RECORDS FOR THIS TASK -

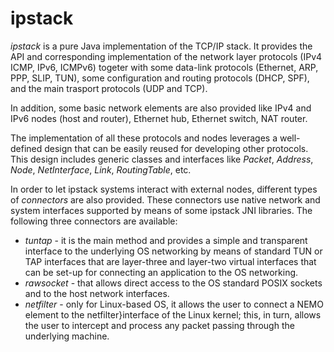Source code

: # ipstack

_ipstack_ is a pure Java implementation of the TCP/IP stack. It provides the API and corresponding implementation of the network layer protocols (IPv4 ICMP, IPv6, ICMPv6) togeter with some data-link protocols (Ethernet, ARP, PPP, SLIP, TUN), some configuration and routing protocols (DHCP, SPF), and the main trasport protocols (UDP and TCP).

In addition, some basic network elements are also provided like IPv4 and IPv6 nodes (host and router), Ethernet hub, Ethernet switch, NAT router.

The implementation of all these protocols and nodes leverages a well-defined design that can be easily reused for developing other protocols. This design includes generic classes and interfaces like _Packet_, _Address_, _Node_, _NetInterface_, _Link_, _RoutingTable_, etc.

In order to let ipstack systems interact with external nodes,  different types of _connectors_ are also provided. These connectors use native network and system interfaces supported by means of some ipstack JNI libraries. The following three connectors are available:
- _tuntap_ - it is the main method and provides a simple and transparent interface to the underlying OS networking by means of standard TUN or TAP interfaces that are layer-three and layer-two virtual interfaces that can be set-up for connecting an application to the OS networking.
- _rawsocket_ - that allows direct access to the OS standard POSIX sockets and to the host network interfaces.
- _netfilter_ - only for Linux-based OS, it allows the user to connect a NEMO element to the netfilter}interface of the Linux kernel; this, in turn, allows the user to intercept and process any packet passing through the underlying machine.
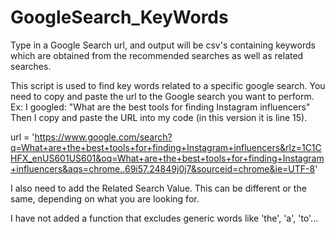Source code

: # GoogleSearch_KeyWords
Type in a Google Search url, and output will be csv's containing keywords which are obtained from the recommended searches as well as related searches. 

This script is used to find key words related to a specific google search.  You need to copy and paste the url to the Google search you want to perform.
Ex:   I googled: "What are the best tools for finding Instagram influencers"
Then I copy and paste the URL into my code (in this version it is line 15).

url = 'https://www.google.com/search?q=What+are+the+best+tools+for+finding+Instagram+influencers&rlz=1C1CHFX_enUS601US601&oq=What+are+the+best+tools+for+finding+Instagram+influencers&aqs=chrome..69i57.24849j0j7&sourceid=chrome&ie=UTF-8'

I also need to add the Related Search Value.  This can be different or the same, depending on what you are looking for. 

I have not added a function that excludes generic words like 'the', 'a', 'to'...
--
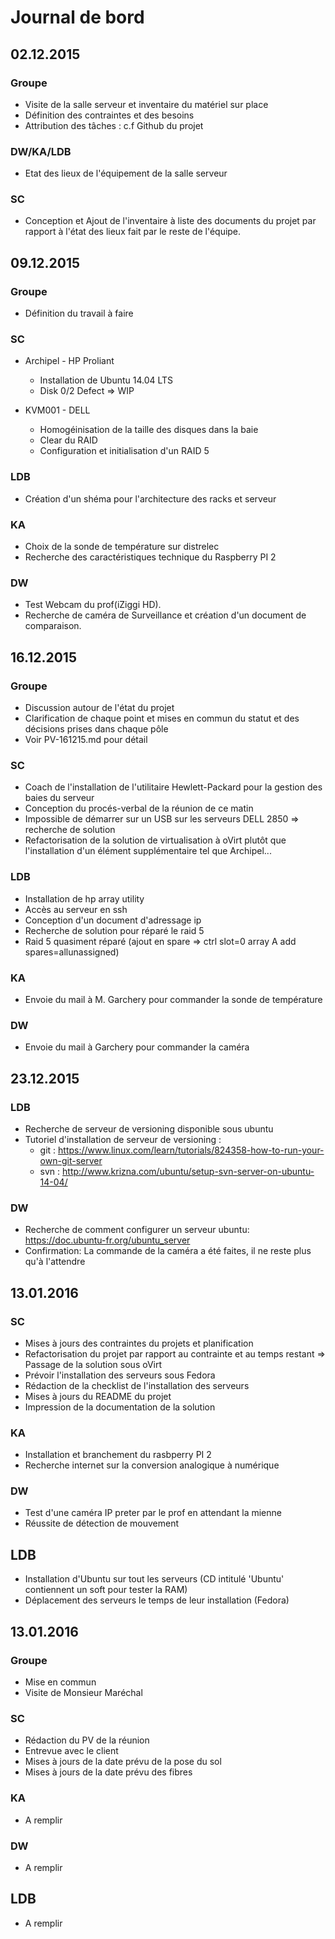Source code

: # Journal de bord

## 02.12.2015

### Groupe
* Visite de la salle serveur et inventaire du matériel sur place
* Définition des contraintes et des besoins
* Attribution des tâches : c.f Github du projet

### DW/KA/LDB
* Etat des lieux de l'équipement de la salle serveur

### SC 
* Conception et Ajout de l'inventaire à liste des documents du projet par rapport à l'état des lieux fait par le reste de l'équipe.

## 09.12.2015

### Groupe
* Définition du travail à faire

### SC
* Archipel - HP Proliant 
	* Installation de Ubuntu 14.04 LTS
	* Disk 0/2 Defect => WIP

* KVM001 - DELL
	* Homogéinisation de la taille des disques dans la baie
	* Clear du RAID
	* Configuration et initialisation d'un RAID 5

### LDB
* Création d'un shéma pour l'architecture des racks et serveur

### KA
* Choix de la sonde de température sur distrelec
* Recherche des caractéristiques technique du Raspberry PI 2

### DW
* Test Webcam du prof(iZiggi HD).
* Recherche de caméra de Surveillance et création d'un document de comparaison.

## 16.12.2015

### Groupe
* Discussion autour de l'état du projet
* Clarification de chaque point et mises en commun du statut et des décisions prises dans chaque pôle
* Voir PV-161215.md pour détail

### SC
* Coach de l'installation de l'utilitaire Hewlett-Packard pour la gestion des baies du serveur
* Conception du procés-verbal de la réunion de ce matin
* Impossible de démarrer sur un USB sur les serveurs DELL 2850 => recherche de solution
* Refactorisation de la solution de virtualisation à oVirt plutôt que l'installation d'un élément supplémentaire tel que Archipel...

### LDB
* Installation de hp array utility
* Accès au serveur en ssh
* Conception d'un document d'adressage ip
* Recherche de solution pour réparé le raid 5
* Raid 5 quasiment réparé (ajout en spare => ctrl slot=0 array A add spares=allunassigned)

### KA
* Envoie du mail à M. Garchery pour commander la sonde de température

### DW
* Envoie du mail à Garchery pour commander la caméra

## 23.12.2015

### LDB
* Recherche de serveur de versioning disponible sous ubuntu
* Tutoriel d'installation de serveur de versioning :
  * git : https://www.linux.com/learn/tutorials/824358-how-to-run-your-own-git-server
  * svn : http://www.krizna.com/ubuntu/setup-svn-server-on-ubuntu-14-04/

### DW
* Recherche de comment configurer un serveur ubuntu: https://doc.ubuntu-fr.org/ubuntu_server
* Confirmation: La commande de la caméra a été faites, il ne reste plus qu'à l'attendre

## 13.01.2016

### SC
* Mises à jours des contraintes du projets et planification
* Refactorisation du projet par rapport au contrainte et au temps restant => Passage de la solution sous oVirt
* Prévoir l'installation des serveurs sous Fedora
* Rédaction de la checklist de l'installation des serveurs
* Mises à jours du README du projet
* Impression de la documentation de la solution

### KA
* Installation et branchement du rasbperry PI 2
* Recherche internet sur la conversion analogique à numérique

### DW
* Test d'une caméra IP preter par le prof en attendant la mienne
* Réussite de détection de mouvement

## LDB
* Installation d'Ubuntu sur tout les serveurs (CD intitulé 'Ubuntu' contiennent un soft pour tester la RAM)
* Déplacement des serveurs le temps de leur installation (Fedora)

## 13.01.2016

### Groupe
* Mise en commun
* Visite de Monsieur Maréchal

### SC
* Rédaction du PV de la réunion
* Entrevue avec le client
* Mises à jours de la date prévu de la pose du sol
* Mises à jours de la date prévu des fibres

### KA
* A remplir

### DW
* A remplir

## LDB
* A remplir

WHAT TO DO - Reproduce each line from the listing above that includes the word "influencers".

RESPONSE TO THIS TASK -
Ex:   I googled: "What are the best tools for finding Instagram influencers"
url = 'https://www.google.com/search?q=What+are+the+best+tools+for+finding+Instagram+influencers&rlz=1C1CHFX_enUS601US601&oq=What+are+the+best+tools+for+finding+Instagram+influencers&aqs=chrome..69i57.24849j0j7&sourceid=chrome&ie=UTF-8'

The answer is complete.